Una settimana fa, i tunisini hanno votato per eleggere i propri rappresentati in Parlamento. Il risultato è stato inatteso: la coalizione laica e riformista, Nidaa Tounes, ha vinto le elezioni, ottenendo il 37% dei consensi e 84 deputati. Sconfitta a sorpresa, invece, per il partito islamico Ennahda, al potere negli ultimi tre anni, che ottiene solo 69 seggi. Rached Ghannouchi, il leader della formazione islamista, ha subito riconosciuto la sconfitta, congratulandosi con il presidente della formazione laica, Béji Caïd Essebsi. Un fair play importante per la democrazia tunisina: un voto trasparente e credibile ha dissipato i timori, le prudenze e le diffidenze degli osservatori internazionali, abituati agli esiti delle elezioni egiziane o libiche.
Queste elezioni hanno dimostrato che il popolo tunisino è determinato ad adeguarsi al processo democratico: la Tunisia ha vissuto una rivoluzione pacifica contro la dittatura. Inoltre, nonostante i tentativi di destabilizzazione dei gruppi islamisti più radicali, i partiti politici hanno scritto una Costituzione che riflette i valori nazionali e che definisce diritti e doveri e l’organizzazione amministrativa e politica dello Stato. Anche l’esperienza di governo del partito islamista è stata importante: Ennahada, non avendo ottenuto i risultati promessi agli elettori (lavoro, economia, sicurezza e giustizia sociale) ha rassegnato le dimissioni dal governo, accogliendo le richieste del popolo per indire nuove elezioni. E’ la prima volta che in una società araba è stato messo in pratica il principio del consenso dei governati.
Certo, ora cominciano i problemi per Nidaa Tounes per la formazione di un governo stabile: 84 seggi significano solo maggioranza relativa. Allora, la formazione può rivolgersi ai piccoli oppure può accettare l’offerta degli islamisti di creare un governo di unità nazionale. Una scelta del genere sarebbe indigesta ai laici e la via del governo di unità nazionale non sarebbe priva di rischi, perché porterebbe ad una divisione degli incarichi chiave nel governo, in cui entrerebbero anche gli islamisti che non condividono la moderazione dei vertici del partito.

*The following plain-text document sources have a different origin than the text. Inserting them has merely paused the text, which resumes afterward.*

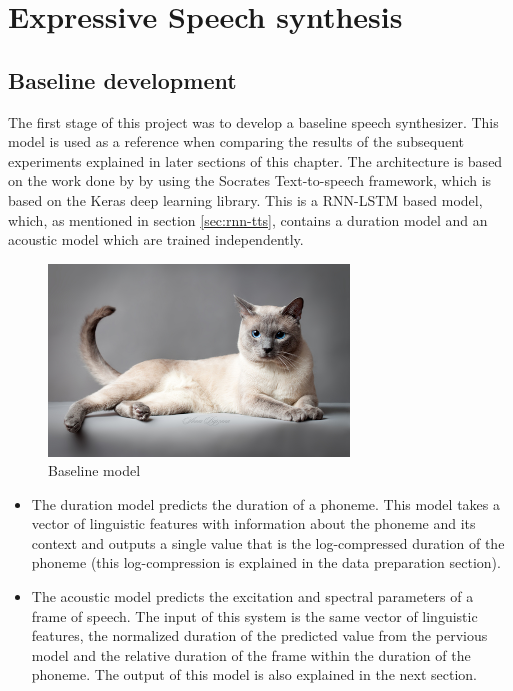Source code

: \chapter{Expressive Speech synthesis}


\section{Baseline development}

The first stage of this project was to develop a baseline speech synthesizer. This model is used as a reference when comparing the results of the subsequent experiments explained in later sections of this chapter. The architecture is based on the work done by \cite{santi06} by using the Socrates Text-to-speech framework, which is based on the Keras deep learning library. This is a RNN-LSTM based model, which, as mentioned in section \ref{sec:rnn-tts}, contains a duration model and an acoustic model which are trained independently.

\begin{figure}[h]
    \centering
    \includegraphics[width=8cm]{figures/cat}
    \caption{Baseline model}
    \label{fig:lstm-tts}
\end{figure}

\begin{itemize}
    \item The duration model predicts the duration of a phoneme. This model takes a vector of linguistic features with information about the phoneme and its context and outputs a single value that is the log-compressed duration of the phoneme (this log-compression is explained in the data preparation section).
    \item The acoustic model predicts the excitation and spectral parameters of a frame of speech. The input of this system is the same vector of linguistic features, the normalized duration of the predicted value from the pervious model and the relative duration of the frame within the duration of the phoneme. The output of this model is also explained in the next section.
\end{itemize}

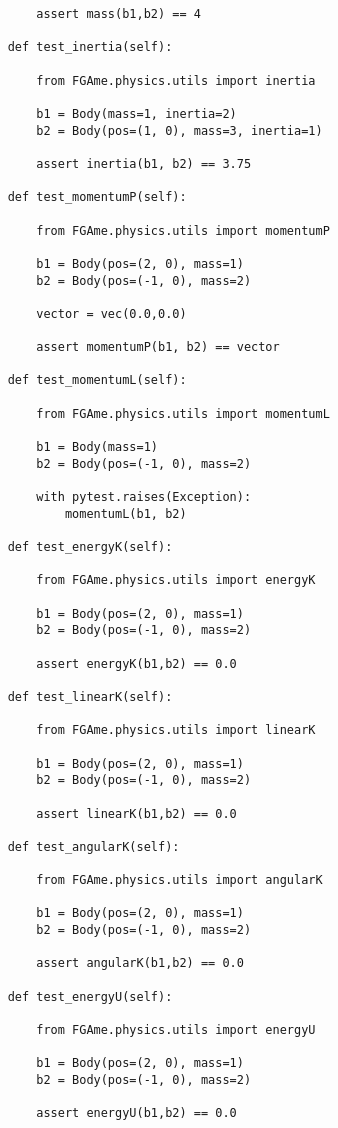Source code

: \begin{anexosenv}
\begin{lstlisting}
        assert mass(b1,b2) == 4

    def test_inertia(self):

        from FGAme.physics.utils import inertia

        b1 = Body(mass=1, inertia=2)
        b2 = Body(pos=(1, 0), mass=3, inertia=1)

        assert inertia(b1, b2) == 3.75

    def test_momentumP(self):

        from FGAme.physics.utils import momentumP

        b1 = Body(pos=(2, 0), mass=1)
        b2 = Body(pos=(-1, 0), mass=2)

        vector = vec(0.0,0.0)

        assert momentumP(b1, b2) == vector

    def test_momentumL(self):

        from FGAme.physics.utils import momentumL

        b1 = Body(mass=1)
        b2 = Body(pos=(-1, 0), mass=2)

        with pytest.raises(Exception):
            momentumL(b1, b2)

    def test_energyK(self):

        from FGAme.physics.utils import energyK

        b1 = Body(pos=(2, 0), mass=1)
        b2 = Body(pos=(-1, 0), mass=2)

        assert energyK(b1,b2) == 0.0

    def test_linearK(self):

        from FGAme.physics.utils import linearK

        b1 = Body(pos=(2, 0), mass=1)
        b2 = Body(pos=(-1, 0), mass=2)

        assert linearK(b1,b2) == 0.0

    def test_angularK(self):

        from FGAme.physics.utils import angularK

        b1 = Body(pos=(2, 0), mass=1)
        b2 = Body(pos=(-1, 0), mass=2)

        assert angularK(b1,b2) == 0.0

    def test_energyU(self):

        from FGAme.physics.utils import energyU

        b1 = Body(pos=(2, 0), mass=1)
        b2 = Body(pos=(-1, 0), mass=2)

        assert energyU(b1,b2) == 0.0


\end{lstlisting}
\end{anexosenv}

Allo stesso tempo i laici non possono lasciare agli islamisti la possibilità di rafforzarsi e radicalizzarsi all’opposizione, in un momento in cui la situazione economica è molto difficile: è facile soffiare sul fuoco quando non c’è giustizia sociale. Il futuro della Tunisia è incerto, ma i suoi cittadini ci hanno offerto un grande esempio. Anche se è presumibile pensare che la nomina del prossimo Primo Ministro avvenga dopo le presidenziali del prossimo 23 Novembre.